Member of the Minneapolis City Council from the 9th Ward
- Incumbent
- Assumed office January 3, 2022
- Preceded by: Alondra Cano

Personal details
- Born: 1994 or 1995 (age 30–31) Minneapolis, Minnesota
- Party: Democratic
- Other political affiliations: Minnesota Democratic Socialists of America
- Website: Official website

= Jason Chavez =

American politician

Jason Chavez (born 1994/1995) is an American politician who has served on the Minneapolis City Council, representing the 9th ward, since 2022. He is a member of Minnesota's Democratic–Farmer–Labor Party.

==Early life==
Chavez was born in Minneapolis to Mexican immigrants. He turned to crime at age 13 after his parents lost their home in the 2008 financial crisis, but later enrolled in high school, graduating in 2014.

Chavez graduated from College of Saint Scholastica with a Bachelor’s degree in 2018.

==Career==
After graduating, Chavez served as a Committee Legislative Aide to state representatives Carlos Mariani and Mohamud Noor.

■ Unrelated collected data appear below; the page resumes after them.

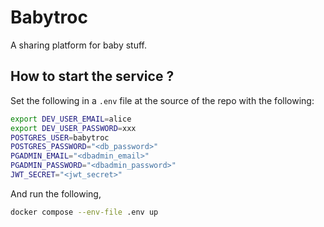 # Babytroc
A sharing platform for baby stuff.

## How to start the service ?

Set the following in a `.env` file at the source of the repo with the following:

```sh
export DEV_USER_EMAIL=alice
export DEV_USER_PASSWORD=xxx
POSTGRES_USER=babytroc
POSTGRES_PASSWORD="<db_password>"
PGADMIN_EMAIL="<dbadmin_email>"
PGADMIN_PASSWORD="<dbadmin_password>"
JWT_SECRET="<jwt_secret>"
```

And run the following,

```sh
docker compose --env-file .env up
```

He worked on both the Public Safety and Criminal Justice Reform Committee and the Workforce and Business Development Committee at the Minnesota House of Representatives.

===Minneapolis City Council===
Chavez was first elected to the Minneapolis City Council in 2021, succeeding Alondra Cano. He was re-elected in the 2023 election, receiving 78.94% of the vote in the first round of tabulation. As of 2025, Chavez serves as the Vice-Chair of the Committee of the Whole, as well as the Race and Equity Committee.

== Personal life ==
Chavez lives in the East Phillips neighborhood in south Minneapolis. He has described himself as “the only out LGBTQ+ person” on the Minneapolis City Council.